Indonesia sends more people, aircraft to battle forest fires
JAKARTA, Indonesia (AP) — Indonesia’s president traveled to the area hardest hit by forest fires, as neighboring countries urged his government to do more to tackle the blazes that have spread a thick, noxious haze around Southeast Asia.
President Joko Widodo flew to Riau province, where nearly 50,000 hectares (123,500 acres) have burned, to encourage authorities to get the haze under control.
Widodo told reporters Tuesday in the provincial capital, Pekanbaru, that about 5,600 additional military personnel have been deployed to help the 9,000 people currently fighting the fires, which have razed more than 328,700 hectares (812,000 acres) of land nationwide.
He said at least 52 helicopters have dropped more than 263 million liters (69.5 million gallons) of water and 164 tons of salt for cloud seeding as part of the firefighting efforts in six provinces that have declared states of emergency. The provinces have a combined population of more than 23 million.
“All efforts have been made, with more personnel on the ground to battle the fires,” Widodo said, “But the most important measure is prevention before fires occur.”
Widodo regretted that local authorities have been slow in detecting and responding to fires before they start to grow.
“We have all the resources, but all of them were not activated properly,” he said.
He urged people to refrain from setting fires on peatlands or in forests that could trigger wildfires, and ordered authorities take firm action against arsonists, both company employees and villagers.
Forestry and Environment Minister Siti Nurbaya Bakar said Tuesday the ministry is investigating 370 plantation companies suspected of intentionally setting fires for new planting, including 103 in Riau province.
She said authorities have sealed off at least 49 companies in the past week for investigation, including a Singaporean-based company and four firms affiliated with a Malaysian palm oil corporate group.

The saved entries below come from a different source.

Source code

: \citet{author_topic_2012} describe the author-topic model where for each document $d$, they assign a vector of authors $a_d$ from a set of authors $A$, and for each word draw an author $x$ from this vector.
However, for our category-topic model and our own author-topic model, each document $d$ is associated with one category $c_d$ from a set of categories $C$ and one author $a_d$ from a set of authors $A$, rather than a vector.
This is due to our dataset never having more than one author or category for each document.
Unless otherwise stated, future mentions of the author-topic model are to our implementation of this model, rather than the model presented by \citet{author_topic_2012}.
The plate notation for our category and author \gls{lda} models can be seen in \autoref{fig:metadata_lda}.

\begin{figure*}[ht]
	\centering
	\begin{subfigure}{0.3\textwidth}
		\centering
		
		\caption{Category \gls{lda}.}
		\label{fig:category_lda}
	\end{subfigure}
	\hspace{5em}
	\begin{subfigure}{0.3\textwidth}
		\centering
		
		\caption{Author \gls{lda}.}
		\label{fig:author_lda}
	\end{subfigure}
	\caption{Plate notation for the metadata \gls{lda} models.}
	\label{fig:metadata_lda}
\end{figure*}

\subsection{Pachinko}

Police have arrested 185 people suspected of starting forest fires. They could be prosecuted under an environmental protection law that allows up to 10 years in prison for setting fires to clear land, national police spokesman Dedi Prasetyo said.
Nearly every year, Indonesian forest fires spread health-damaging haze across the country and into neighboring Malaysia and Singapore. The fires are often started by smallholders and plantation owners who set land on fire as a cheap way of clearing it for new planting.

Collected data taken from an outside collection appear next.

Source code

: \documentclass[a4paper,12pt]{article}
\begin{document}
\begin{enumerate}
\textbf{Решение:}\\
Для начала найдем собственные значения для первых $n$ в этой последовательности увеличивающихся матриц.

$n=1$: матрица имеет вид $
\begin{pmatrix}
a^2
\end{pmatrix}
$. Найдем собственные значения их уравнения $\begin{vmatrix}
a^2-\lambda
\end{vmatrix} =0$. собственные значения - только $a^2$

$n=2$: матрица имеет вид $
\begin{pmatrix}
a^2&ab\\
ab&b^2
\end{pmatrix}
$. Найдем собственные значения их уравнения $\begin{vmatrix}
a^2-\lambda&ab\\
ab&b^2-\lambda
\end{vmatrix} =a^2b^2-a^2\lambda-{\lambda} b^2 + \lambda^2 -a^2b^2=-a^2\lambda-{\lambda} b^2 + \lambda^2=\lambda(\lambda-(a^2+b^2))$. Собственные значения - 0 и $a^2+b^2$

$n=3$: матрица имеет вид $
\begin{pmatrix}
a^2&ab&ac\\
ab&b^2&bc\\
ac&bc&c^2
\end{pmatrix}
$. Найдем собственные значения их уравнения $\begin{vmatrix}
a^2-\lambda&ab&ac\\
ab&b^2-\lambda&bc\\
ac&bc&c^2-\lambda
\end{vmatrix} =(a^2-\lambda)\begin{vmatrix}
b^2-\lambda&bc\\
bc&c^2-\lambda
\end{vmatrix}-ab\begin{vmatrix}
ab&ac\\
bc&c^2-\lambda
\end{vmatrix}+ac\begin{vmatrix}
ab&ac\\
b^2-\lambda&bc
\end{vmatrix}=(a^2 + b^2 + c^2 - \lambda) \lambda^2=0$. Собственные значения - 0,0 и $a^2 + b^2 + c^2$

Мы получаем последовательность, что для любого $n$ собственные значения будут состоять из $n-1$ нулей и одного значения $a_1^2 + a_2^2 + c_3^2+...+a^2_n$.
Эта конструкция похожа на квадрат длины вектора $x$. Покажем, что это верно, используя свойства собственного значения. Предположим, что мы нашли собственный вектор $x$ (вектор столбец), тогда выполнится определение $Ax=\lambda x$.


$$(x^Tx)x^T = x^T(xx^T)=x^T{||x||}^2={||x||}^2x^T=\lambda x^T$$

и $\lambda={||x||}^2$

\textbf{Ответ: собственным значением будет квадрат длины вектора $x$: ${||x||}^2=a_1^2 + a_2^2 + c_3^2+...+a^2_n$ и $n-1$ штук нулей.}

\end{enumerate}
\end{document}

Many areas of Indonesia are prone to rapid burning because of the draining of swampy peatland forests for pulp wood and palm oil plantations.
Poor visibility caused by smoke caused flight delays at several airports in Indonesia and Malaysia, and prompted authorities to shut schools in some parts of both countries.

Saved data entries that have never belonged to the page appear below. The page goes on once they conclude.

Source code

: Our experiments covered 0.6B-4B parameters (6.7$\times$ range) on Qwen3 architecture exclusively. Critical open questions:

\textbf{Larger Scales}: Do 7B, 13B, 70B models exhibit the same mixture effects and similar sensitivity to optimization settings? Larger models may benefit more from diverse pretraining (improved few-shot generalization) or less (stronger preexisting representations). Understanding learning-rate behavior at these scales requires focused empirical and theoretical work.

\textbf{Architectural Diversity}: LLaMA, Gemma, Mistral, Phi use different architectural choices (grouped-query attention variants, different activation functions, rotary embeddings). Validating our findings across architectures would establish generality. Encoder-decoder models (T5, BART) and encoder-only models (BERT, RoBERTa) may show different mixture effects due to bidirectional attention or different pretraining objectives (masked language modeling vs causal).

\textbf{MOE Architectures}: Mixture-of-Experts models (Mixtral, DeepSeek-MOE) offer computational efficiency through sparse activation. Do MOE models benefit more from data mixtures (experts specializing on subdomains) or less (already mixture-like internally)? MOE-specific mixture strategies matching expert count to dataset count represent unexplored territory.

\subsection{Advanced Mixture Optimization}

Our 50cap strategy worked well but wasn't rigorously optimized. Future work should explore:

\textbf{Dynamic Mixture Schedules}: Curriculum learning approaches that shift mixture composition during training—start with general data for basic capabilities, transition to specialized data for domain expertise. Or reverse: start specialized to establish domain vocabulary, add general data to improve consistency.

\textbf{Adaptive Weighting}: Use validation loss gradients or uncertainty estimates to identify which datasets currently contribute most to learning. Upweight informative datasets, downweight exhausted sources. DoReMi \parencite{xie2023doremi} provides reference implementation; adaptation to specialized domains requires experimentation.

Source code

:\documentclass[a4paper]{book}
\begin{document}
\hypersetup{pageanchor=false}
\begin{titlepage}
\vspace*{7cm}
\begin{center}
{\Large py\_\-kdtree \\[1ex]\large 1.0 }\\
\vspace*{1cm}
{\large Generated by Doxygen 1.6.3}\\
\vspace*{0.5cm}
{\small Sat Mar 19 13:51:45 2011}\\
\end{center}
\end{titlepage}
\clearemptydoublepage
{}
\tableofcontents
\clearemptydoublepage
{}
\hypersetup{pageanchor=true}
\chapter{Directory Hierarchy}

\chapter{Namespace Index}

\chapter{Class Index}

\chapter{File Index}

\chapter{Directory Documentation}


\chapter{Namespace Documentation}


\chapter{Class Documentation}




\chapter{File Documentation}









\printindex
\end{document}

The Indonesian Disaster Mitigation Agency detected 2,153 hotspots across the country on Monday, more than half of which were in the six provinces of Riau, Jambi, South Sumatra, West Kalimantan, South Kalimantan and Central Kalimantan. The provinces have a combined population of more than 23 million.
It said 99% of the hotspots were caused by deliberately set fires.
Indonesia declared a moratorium on new development of peatlands after particularly disastrous dry season fires in 2015 which burned 2.6 million hectares (10,000 square miles) of land and spread haze across Indonesia, Singapore, southern Thailand and Malaysia. The World Bank estimated the fires cost Indonesia $16 billion, and a Harvard and Columbia study estimated the haze hastened 100,000 deaths in the region.